21 ÜRÜNDE ARZ AÇIĞIMIZ VAR
CHP Niğde Milletvekili Ömer Fethi Gürer, mısır üreticilerinin iklim değişiklikleri ve düşük alım fiyatlarının etkisiyle zorlandığını vurgulayarak, "Mısır üreticisi iklim değişiklikleri ile uğradığı verim kaybı yanında, düşük alım fiyatının da etkisiyle bu yıl daha da zorlaşabilir. Eğer alım fiyatı, üreticinin giderlerini karşılayıp kar elde etmesine olanak tanımazsa, sorunların artması olası. Bu ne demek? Gelecek yıl mısır üretiminde daha büyük sorunlar yaşanabilir.

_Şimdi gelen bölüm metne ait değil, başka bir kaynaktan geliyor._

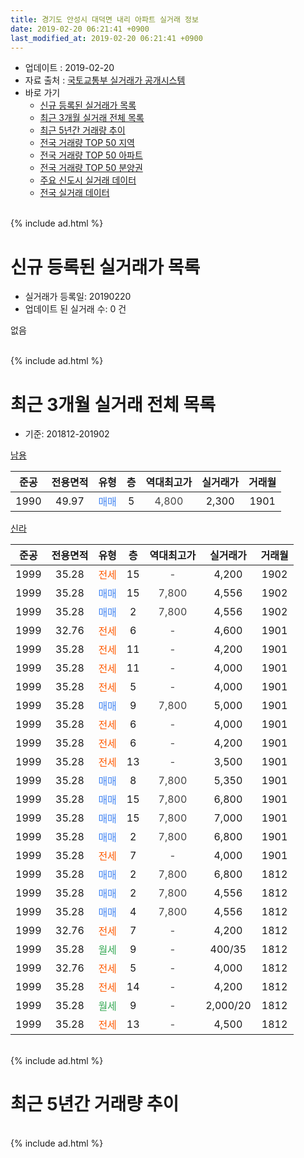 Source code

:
 ```yaml
---
title: 경기도 안성시 대덕면 내리 아파트 실거래 정보
date: 2019-02-20 06:21:41 +0900
last_modified_at: 2019-02-20 06:21:41 +0900
---
```


* 업데이트 : 2019-02-20
* 자료 출처 : [국토교통부 실거래가 공개시스템](http://rt.molit.go.kr)
* 바로 가기
    * [신규 등록된 실거래가 목록](#신규-등록된-실거래가-목록)
    * [최근 3개월 실거래 전체 목록](#최근-3개월-실거래-전체-목록)
    * [최근 5년간 거래량 추이](#최근-5년간-거래량-추이)
    * [전국 거래량 TOP 50 지역](https://inasie.github.io/apt-trade-info/최근-3개월-전국에서-가장-거래가-많이-발생한-지역)
    * [전국 거래량 TOP 50 아파트](https://inasie.github.io/apt-trade-info/최근-3개월-전국에서-가장-거래가-많이-발생한-아파트)
    * [전국 거래량 TOP 50 분양권](https://inasie.github.io/apt-trade-info/최근-3개월-전국에서-가장-거래가-많이-발생한-분양권)
    * [주요 신도시 실거래 데이터](https://inasie.github.io/apt-trade-info/주요-신도시)
    * [전국 실거래 데이터](https://inasie.github.io/apt-trade-info/전국)
<br>
{% include ad.html %}
<br>

# 신규 등록된 실거래가 목록
* 실거래가 등록일: 20190220
* 업데이트 된 실거래 수: 0 건

없음

<br>
{% include ad.html %}
<br>

# 최근 3개월 실거래 전체 목록
* 기준: 201812-201902


[남용](https://search.naver.com/search.naver?query=%EA%B2%BD%EA%B8%B0%EB%8F%84+%EC%95%88%EC%84%B1%EC%8B%9C+%EB%8C%80%EB%8D%95%EB%A9%B4+%EB%82%B4%EB%A6%AC+%EB%82%A8%EC%9A%A9)

|준공|전용면적|유형|층|역대최고가|실거래가|거래월|
|:---:|:---:|:---:|:---:|:---:|:---:|:---:|
|1990|49.97|<span style="color:#4285f3">매매</span>|5|<span style="color:#444444">4,800</span>|2,300|1901|

[신라](https://search.naver.com/search.naver?query=%EA%B2%BD%EA%B8%B0%EB%8F%84+%EC%95%88%EC%84%B1%EC%8B%9C+%EB%8C%80%EB%8D%95%EB%A9%B4+%EB%82%B4%EB%A6%AC+%EC%8B%A0%EB%9D%BC)

|준공|전용면적|유형|층|역대최고가|실거래가|거래월|
|:---:|:---:|:---:|:---:|:---:|:---:|:---:|
|1999|35.28|<span style="color:#ff5a00">전세</span>|15|<span style="color:#444444">-</span>|4,200|1902|
|1999|35.28|<span style="color:#4285f3">매매</span>|15|<span style="color:#444444">7,800</span>|4,556|1902|
|1999|35.28|<span style="color:#4285f3">매매</span>|2|<span style="color:#444444">7,800</span>|4,556|1902|
|1999|32.76|<span style="color:#ff5a00">전세</span>|6|<span style="color:#444444">-</span>|4,600|1901|
|1999|35.28|<span style="color:#ff5a00">전세</span>|11|<span style="color:#444444">-</span>|4,200|1901|
|1999|35.28|<span style="color:#ff5a00">전세</span>|11|<span style="color:#444444">-</span>|4,000|1901|
|1999|35.28|<span style="color:#ff5a00">전세</span>|5|<span style="color:#444444">-</span>|4,000|1901|
|1999|35.28|<span style="color:#4285f3">매매</span>|9|<span style="color:#444444">7,800</span>|5,000|1901|
|1999|35.28|<span style="color:#ff5a00">전세</span>|6|<span style="color:#444444">-</span>|4,000|1901|
|1999|35.28|<span style="color:#ff5a00">전세</span>|6|<span style="color:#444444">-</span>|4,200|1901|
|1999|35.28|<span style="color:#ff5a00">전세</span>|13|<span style="color:#444444">-</span>|3,500|1901|
|1999|35.28|<span style="color:#4285f3">매매</span>|8|<span style="color:#444444">7,800</span>|5,350|1901|
|1999|35.28|<span style="color:#4285f3">매매</span>|15|<span style="color:#444444">7,800</span>|6,800|1901|
|1999|35.28|<span style="color:#4285f3">매매</span>|15|<span style="color:#444444">7,800</span>|7,000|1901|
|1999|35.28|<span style="color:#4285f3">매매</span>|2|<span style="color:#444444">7,800</span>|6,800|1901|
|1999|35.28|<span style="color:#ff5a00">전세</span>|7|<span style="color:#444444">-</span>|4,000|1901|
|1999|35.28|<span style="color:#4285f3">매매</span>|2|<span style="color:#444444">7,800</span>|6,800|1812|
|1999|35.28|<span style="color:#4285f3">매매</span>|2|<span style="color:#444444">7,800</span>|4,556|1812|
|1999|35.28|<span style="color:#4285f3">매매</span>|4|<span style="color:#444444">7,800</span>|4,556|1812|
|1999|32.76|<span style="color:#ff5a00">전세</span>|7|<span style="color:#444444">-</span>|4,200|1812|
|1999|35.28|<span style="color:#34a853">월세</span>|9|<span style="color:#444444">-</span>|400/35|1812|
|1999|32.76|<span style="color:#ff5a00">전세</span>|5|<span style="color:#444444">-</span>|4,000|1812|
|1999|35.28|<span style="color:#ff5a00">전세</span>|14|<span style="color:#444444">-</span>|4,200|1812|
|1999|35.28|<span style="color:#34a853">월세</span>|9|<span style="color:#444444">-</span>|2,000/20|1812|
|1999|35.28|<span style="color:#ff5a00">전세</span>|13|<span style="color:#444444">-</span>|4,500|1812|


<br>
{% include ad.html %}
<br>

# 최근 5년간 거래량 추이


<div style="width:100%;">
    <canvas id="deal_progress" height="200"></canvas>
</div>

<script>
new Chart(document.getElementById("deal_progress"), {
    type: 'line',
    data: {
        labels: ['201402','201403','201404','201405','201406','201407','201408','201409','201410','201411','201412','201501','201502','201503','201504','201505','201506','201507','201508','201509','201510','201511','201512','201601','201602','201603','201604','201605','201606','201607','201608','201609','201610','201611','201612','201701','201702','201703','201704','201705','201706','201707','201708','201709','201710','201711','201712','201801','201802','201803','201804','201805','201806','201807','201808','201809','201810','201811','201812','201901','201902'],
        datasets: [{
            label: '매매',
            pointRadius: 1,
            data: [1, 4, 14, 17, 10, 4, 5, 3, 1, 18, 29, 14, 2, 3, 25, 2, 6, 3, 19, 1, 0, 0, 9, 5, 1, 1, 2, 27, 0, 5, 1, 6, 7, 12, 9, 11, 8, 11, 4, 8, 6, 4, 3, 9, 6, 3, 7, 2, 2, 5, 5, 3, 0, 4, 4, 2, 6, 4, 3, 6, 2],
            borderColor: "rgba(255, 201, 14, 1)",
            backgroundColor: "rgba(255, 201, 14, 0.5)",
            fill: false,
            lineTension: 0
        },{
            label: '전월세',
            pointRadius: 1,
            data: [16, 5, 7, 4, 5, 7, 11, 7, 6, 9, 3, 6, 12, 9, 6, 9, 3, 6, 11, 4, 3, 7, 3, 7, 13, 9, 5, 9, 6, 4, 7, 3, 5, 2, 4, 8, 3, 6, 9, 7, 4, 2, 5, 5, 3, 5, 3, 8, 7, 7, 1, 6, 5, 9, 7, 4, 1, 1, 6, 8, 1],
            borderColor: "rgba(0, 141, 185, 1)",
            backgroundColor: "rgba(0, 141, 185, 0.5)",
            fill: false,
            lineTension: 0
        }
        ]
    },
    options: {
        responsive: true,
        title: {
            display: false
        },
        tooltips: {
            mode: 'index',
            intersect: false
        },
        hover: {
            mode: 'nearest',
            intersect: true
        },
        scales: {
            xAxes: [{
                display: true,
                scaleLabel: {
                    display: true,
                    labelString: '년/월'
                }
            }],
            yAxes: [{
                display: true,
                ticks: {
                    suggestedMin: 0,
                },
                scaleLabel: {
                    display: true,
                    labelString: '실거래 수'
                }
            }]
        }
    }
});

</script>


<br>
{% include ad.html %}
<br>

Türkiye'de 20 yıldır uygulanan politikaların öngörülebilir bir şekilde sürdürülmediği için 21 üründe arz açığımız oluştu. Bu ürünlerden biri de mısır. Bu durum gelecekte daha büyük sorunlara yol açabilir. Mısır için gelecek yılda sorun yaşama olasılığı yüksek. Mutlak surette alım fiyatının çiftçiyi mutlu edecek bir seviyede olması gerekmekte. Ülkemizde alım fiyatlarının değişkenliği, üreticinin ürettiği üründen kar elde edemediği için başka ürünlere yönelmesine sebep oluyor. Bu da, üretilen ürünün rekoltesinin düşmesine yol açıyor. Çiftçinin yöneldiği üründe ise rekolte artışına neden oluyor. Fazla üretim yapılan ürünlerde ise fiyatlar düşüyor," dedi.
ŞEKERPANCARI ÜRETİCİSİ 2500 LİRA ALIM FİYATI BEKLİYOR
CHP Niğde Milletvekili Ömer Fethi Gürer, tarım sektöründeki diğer ürünlere de değinerek, "Şeker pancarında da 20 Eylül'de kampanya başlayacak. Üreticiler en az 2.500 liralık bir alım fiyatı bekliyorlar. Sözleşmeli tarım yapılan stratejik bir alan olan şeker pancarı için şu anda 1.800 lira civarında bir avans veriliyor. Bu avans fiyatı üreticiyi memnun etmiyor. Türkiye'de şeker pancarı üretimi %2 oranında azalıp, yaklaşık 23 milyon ton civarında bu yıl üretim öngörülüyor. Ancak mevsimsel olarak yüksek sıcaklık nedeniyle daha düşük gerçekleşme olasılığı var. Türkşeker'in bu yıl yapacağı alım 7.7 milyon ton olarak planlanıyor. Cumhurbaşkanlığı'nın öngördüğü bütçe de bu rakamı destekliyor. Türkşeker, kendisine sözleşmeli olarak ekim yaptırdığı çiftçinin ürününü korumalı ve çiftçinin emeğini sağlayacak bir fiyat artışı yapması bekleniyor." dedi.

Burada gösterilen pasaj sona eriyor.